Much has been made of the fact that U.S. President George W. Bush made an about-face in October when he supposedly went against his long-standing opposition to state intervention in the economy and handed over $700 billion to the big financial institutions. Similar claims of an “ideological shift” were made when Canadian Prime Minister Stephen Harper began speaking about the possibility of a deficit budget in Canada and bailouts for the auto industry. These commentaries are discussing the issue as if intervention in the economy is synonymous with increasing social spending. However, this is far from the case.

When George W. Bush and Stephen Harper were preaching against state intervention and equating non-intervention with the public good, the state was busy transferring wealth from the public sector into the pockets of the rich through various methods. One of those methods was to increase the flow of taxation revenues to the rich financiers in the name of “paying down the debt”. The claim was made that the only way to accomplish this, which supposedly was good for the Canadian people, was to reduce expenditures on social spending, such as health care, education and social welfare. Another method was to privatize public assets at fire sale prices under the hoax that the state should not intervene in the economy.

Now that the monopoly capitalist system has gone into crisis and the profits of those same finance capitalists are collapsing, Bush, Harper and their ilk are claiming that it is in the public good to simply hand over truckloads of cash to them. If this is not done, they say, working people will lose their jobs and suffer.

In reality there has been no ideological shift and no change in position. The U.S., Canadian and other capitalist states were intervening in the economy prior to this crisis in order to enrich the monopoly capitalists and they are still intervening in the economy to enrich the monopoly capitalists. All that has changed is the form of intervention. Before an attempt was made to cover up the massive transfer of wealth from the poor to the rich and now in is being done in broad daylight.

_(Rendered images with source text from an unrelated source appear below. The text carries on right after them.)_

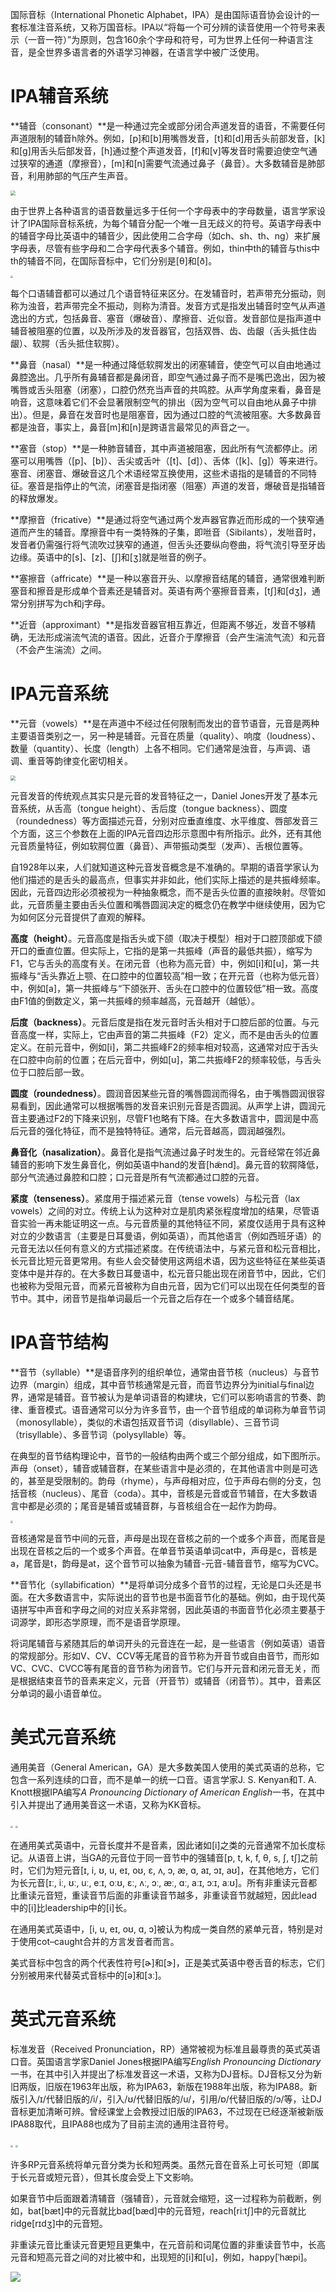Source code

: 国际音标（International Phonetic Alphabet，IPA）是由国际语音协会设计的一套标准注音系统，又称万国音标。IPA以“将每一个可分辨的读音使用一个符号来表示（一音一符）”为原则，包含160余个字母和符号，可为世界上任何一种语言注音，是全世界多语言者的外语学习神器，在语言学中被广泛使用。

# IPA辅音系统

**辅音（consonant）**是一种通过完全或部分闭合声道发音的语音，不需要任何声道限制的辅音h除外。例如，[p]和[b]用嘴唇发音，[t]和[d]用舌头前部发音，[k]和[g]用舌头后部发音，[h]通过整个声道发音，[f]和[v]等发音时需要迫使空气通过狭窄的通道（摩擦音），[m]和[n]需要气流通过鼻子（鼻音）。大多数辅音是肺部音，利用肺部的气压产生声音。

<img src="英语.assets/发音器官.png" style="zoom:50%;" />

由于世界上各种语言的语音数量远多于任何一个字母表中的字母数量，语言学家设计了IPA国际音标系统，为每个辅音分配一个唯一且无歧义的符号。英语字母表中的辅音字母比英语中的辅音少，因此使用二合字母（如ch、sh、th、ng）来扩展字母表，尽管有些字母和二合字母代表多个辅音。例如，thin中th的辅音与this中th的辅音不同，在国际音标中，它们分别是[θ]和[ð]。

<img src="英语.assets/辅音音标.png" style="zoom:25%;" />

每个口语辅音都可以通过几个语音特征来区分。在发辅音时，若声带充分振动，则称为浊音，若声带完全不振动，则称为清音。发音方式是指发出辅音时空气从声道逸出的方式，包括鼻音、塞音（爆破音）、摩擦音、近似音。发音部位是指声道中辅音被阻塞的位置，以及所涉及的发音器官，包括双唇、齿、齿龈（舌头抵住齿龈）、软腭（舌头抵住软腭）。

**鼻音（nasal）**是一种通过降低软腭发出的闭塞辅音，使空气可以自由地通过鼻腔逸出。几乎所有鼻辅音都是鼻闭音，即空气通过鼻子而不是嘴巴逸出，因为被嘴唇或舌头阻塞（闭塞），口腔仍然充当声音的共鸣腔。从声学角度来看，鼻音是响音，这意味着它们不会显著限制空气的排出（因为空气可以自由地从鼻子中排出）。但是，鼻音在发音时也是阻塞音，因为通过口腔的气流被阻塞。大多数鼻音都是浊音，事实上，鼻音[m]和[n]是跨语言最常见的声音之一。

**塞音（stop）**是一种肺音辅音，其中声道被阻塞，因此所有气流都停止。闭塞可以用嘴唇（[p]、[b]）、舌尖或舌叶（[t]、[d]）、舌体（[k]、[ɡ]）等来进行。塞音、闭塞音、爆破音这几个术语经常互换使用，这些术语指的是辅音的不同特征。塞音是指停止的气流，闭塞音是指闭塞（阻塞）声道的发音，爆破音是指辅音的释放爆发。

**摩擦音（fricative）**是通过将空气通过两个发声器官靠近而形成的一个狭窄通道而产生的辅音。摩擦音中有一类特殊的子集，即咝音（Sibilants），发咝音时，发音者仍需强行将气流吹过狭窄的通道，但舌头还要纵向卷曲，将气流引导至牙齿边缘。英语中的[s]、[z]、[ʃ]和[ʒ]就是咝音的例子。

**塞擦音（affricate）**是一种以塞音开头、以摩擦音结尾的辅音，通常很难判断塞音和擦音是形成单个音素还是辅音对。英语有两个塞擦音音素，[tʃ]和[dʒ]，通常分别拼写为ch和j字母。

**近音（approximant）**是指发音器官相互靠近，但距离不够近，发音不够精确，无法形成湍流气流的语音。因此，近音介于摩擦音（会产生湍流气流）和元音（不会产生湍流）之间。

# IPA元音系统

**元音（vowels）**是在声道中不经过任何限制而发出的音节语音，元音是两种主要语音类别之一，另一种是辅音。元音在质量（quality）、响度（loudness）、数量（quantity）、长度（length）上各不相同。它们通常是浊音，与声调、语调、重音等韵律变化密切相关。

<img src="英语.assets/IPA-Vowels.png" style="zoom:50%;" />

元音发音的传统观点其实只是元音的发音特征之一，Daniel Jones开发了基本元音系统，从舌高（tongue height）、舌后度（tongue backness）、圆度（roundedness）等方面描述元音，分别对应垂直维度、水平维度、唇部发音三个方面，这三个参数在上面的IPA元音四边形示意图中有所指示。此外，还有其他元音质量特征，例如软腭位置（鼻音）、声带振动类型（发声）、舌根位置等。

自1928年以来，人们就知道这种元音发音概念是不准确的。早期的语音学家认为他们描述的是舌头的最高点，但事实并非如此，他们实际上描述的是共振峰频率。因此，元音四边形必须被视为一种抽象概念，而不是舌头位置的直接映射。尽管如此，元音质量主要由舌头位置和嘴唇圆润决定的概念仍在教学中继续使用，因为它为如何区分元音提供了直观的解释。

**高度（height）**。元音高度是指舌头或下颌（取决于模型）相对于口腔顶部或下颌开口的垂直位置。但实际上，它指的是第一共振峰（声音的最低共振），缩写为F1，它与舌头的高度有关。在闭元音（也称为高元音）中，例如[i]和[u]，第一共振峰与“舌头靠近上颚、在口腔中的位置较高”相一致；在开元音（也称为低元音）中，例如[a]，第一共振峰与“下颌张开、舌头在口腔中的位置较低”相一致。高度由F1值的倒数定义，第一共振峰的频率越高，元音越开（越低）。

**后度（backness）**。元音后度是指在发元音时舌头相对于口腔后部的位置。与元音高度一样，实际上，它由声音的第二共振峰（F2）定义，而不是由舌头的位置定义。在前元音中，例如[i]，第二共振峰F2的频率相对较高，这通常对应于舌头在口腔中向前的位置；在后元音中，例如[u]，第二共振峰F2的频率较低，与舌头位于口腔后部一致。

**圆度（roundedness）**。圆润音因某些元音的嘴唇圆润而得名，由于嘴唇圆润很容易看到，因此通常可以根据嘴唇的发音来识别元音是否圆润。从声学上讲，圆润元音主要通过F2的下降来识别，尽管F1也略有下降。在大多数语言中，圆润是中高后元音的强化特征，而不是独特特征。通常，后元音越高，圆润越强烈。

**鼻音化（nasalization）**。鼻音化是指气流通过鼻子时发生的。元音经常在邻近鼻辅音的影响下发生鼻音化，例如英语中hand的发音[hæ̃nd]。鼻元音的软腭降低，部分气流通过鼻腔和口腔；口元音是所有气流都通过口腔的元音。

**紧度（tenseness）**。紧度用于描述紧元音（tense vowels）与松元音（lax vowels）之间的对立。传统上认为这种对立是肌肉紧张程度增加的结果，尽管语音实验一再未能证明这一点。与元音质量的其他特征不同，紧度仅适用于具有这种对立的少数语言（主要是日耳曼语，例如英语），而其他语言（例如西班牙语）的元音无法以任何有意义的方式描述紧度。在传统语法中，与紧元音和松元音相比，长元音比短元音更常用。有些人会交替使用这两组术语，因为这些特征在某些英语变体中是并存的。在大多数日耳曼语中，松元音只能出现在闭音节中，因此，它们也被称为受阻元音，而紧元音被称为自由元音，因为它们可以出现在任何类型的音节中。其中，闭音节是指单词最后一个元音之后存在一个或多个辅音结尾。

# IPA音节结构

**音节（syllable）**是语音序列的组织单位，通常由音节核（nucleus）与音节边界（margin）组成，其中音节核通常是元音，而音节边界分为initial与final边界，通常是辅音。音节被认为是单词语音的构建块，它们可以影响语言的节奏、韵律、重音模式。语音通常可以分为许多音节，由一个音节组成的单词称为单音节词（monosyllable），类似的术语包括双音节词（disyllable）、三音节词（trisyllable）、多音节词（polysyllable）等。

在典型的音节结构理论中，音节的一般结构由两个或三个部分组成，如下图所示。声母（onset），辅音或辅音群，在某些语言中是必须的，在其他语言中则是可选的，甚至是受限制的。韵母（rhyme），与声母相对应，位于声母右侧的分支，包括音核（nucleus）、尾音（coda）。其中，音核是元音或音节辅音，在大多数语言中都是必须的；尾音是辅音或辅音群，与音核组合在一起作为韵母。

<img src="英语.assets/发音音节.png" style="zoom:25%;" />

音核通常是音节中间的元音，声母是出现在音核之前的一个或多个声音，而尾音是出现在音核之后的一个或多个声音。在单音节英语单词cat中，声母是c，音核是a，尾音是t，韵母是at，这个音节可以抽象为辅音-元音-辅音音节，缩写为CVC。

**音节化（syllabification）**是将单词分成多个音节的过程，无论是口头还是书面。在大多数语言中，实际说出的音节也是书面音节化的基础。例如，由于现代英语拼写中声音和字母之间的对应关系非常弱，因此英语的书面音节化必须主要基于词源学，即形态学原理，而不是语音学原理。

将词尾辅音与紧随其后的单词开头的元音连在一起，是一些语言（例如英语）语音的常规部分。形如V、CV、CCV等无尾音的音节称为开音节或自由音节，而形如VC、CVC、CVCC等有尾音的音节称为闭音节。它们与开元音和闭元音无关，而是根据结束音节的音素来定义，元音（开音节）或辅音（闭音节）。其中，音素区分单词的最小语音单位。

# 美式元音系统

通用美音（General American，GA）是大多数美国人使用的美式英语的总称，它包含一系列连续的口音，而不是单一的统一口音。语言学家J. S. Kenyan和T. A. Knott根据IPA编写*A Pronouncing Dictionary of American English*一书，在其中引入并提出了通用美音这一术语，又称为KK音标。

<img src="英语.assets/美式元音音标.png" style="zoom:25%;" />

<img src="英语.assets/美式元音四边形.png" style="zoom:25%;" />

在通用美式英语中，元音长度并不是音素，因此诸如[i]之类的元音通常不加长度标记。从语音上讲，当GA的元音位于同一音节中的强辅音[p, t, k, f, θ, s, ʃ, tʃ]之前时，它们为短元音[ɪ, i, ʊ, u, eɪ, oʊ, ɛ, ʌ, ɔ, æ, ɑ, aɪ, ɔɪ, aʊ]，在其他地方，它们为长元音[ɪː, iː, ʊː, uː, eːɪ, oːʊ, ɛː, ʌː, ɔː, æː, ɑː, aːɪ, ɔːɪ, aːʊ]。所有非重读元音都比重读元音短，重读音节后面的非重读音节越多，非重读音节就越短，因此lead中的[i]比leadership中的[i]长。

在通用美式英语中，[i, u, eɪ, oʊ, ɑ, ɔ]被认为构成一类自然的紧单元音，特别是对于使用cot–caught合并的方言发音者而言。

美式音标中包含的两个代表性符号[ɚ]和[ɝ]，正是美式英语中卷舌音的标志，它们分别被用来代替英式音标中的[ə]和[ɜː]。

# 英式元音系统

标准发音（Received Pronunciation，RP）通常被视为标准且最尊贵的英式英语口音。英国语言学家Daniel Jones根据IPA编写*English Pronouncing Dictionary*一书，在其中引入并提出了标准发音这一术语，又称为DJ音标。DJ音标又分为新旧两版，旧版在1963年出版，称为IPA63，新版在1988年出版，称为IPA88。新版引入/ɪ/代替旧版的/i/，引入/ʊ/代替旧版的/u/，引用/ɒ/代替旧版的/ɔ/等，让DJ音标更加清晰可辨。曾经课堂上会教授过旧版的IPA63，不过现在已经逐渐被新版IPA88取代，且IPA88也成为了目前主流的通用注音符号。

<img src="英语.assets/英式元音音标.png" style="zoom: 25%;" />

<img src="英语.assets/英式元音四边形.png" style="zoom: 25%;" />

许多RP元音系统将单元音分类为长和短两类。虽然元音在音系上可长可短（即属于长元音或短元音），但其长度会受上下文影响。

如果音节中后面跟着清辅音（强辅音），元音就会缩短，这一过程称为前截断，例如，bat[bæt]中的元音就比bad[bæd]中的元音短，reach[riːtʃ]中的元音就比ridge[rɪdʒ]中的元音短。

非重读元音比重读元音更短且更集中，在元音前和词尾位置的非重读音节中，长高元音和短高元音之间的对比被中和，出现短的[i]和[u]，例如，happy[ˈhæpi]。

![](英语.assets/英式元音口型.png)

Bush, Harper and others like them have a habit of talking out of both sides of their mouths. If it serves monopoly capital for the state to pretend that it is not intervening in the economy, then that is equated with serving the interests of the people; while if it serves monopoly capital for the state to openly intervene in the economy, then that is equated with serving the interests of the people. In fact, in both circumstances it is the monopoly capitalists who benefit and the people who pay the bill. How does this represent an ideological shift? An ideological shift would be if Harper were to state that the monopoly capitalists and their system are the source of this crisis and that they should, therefore, be the ones to pay for it.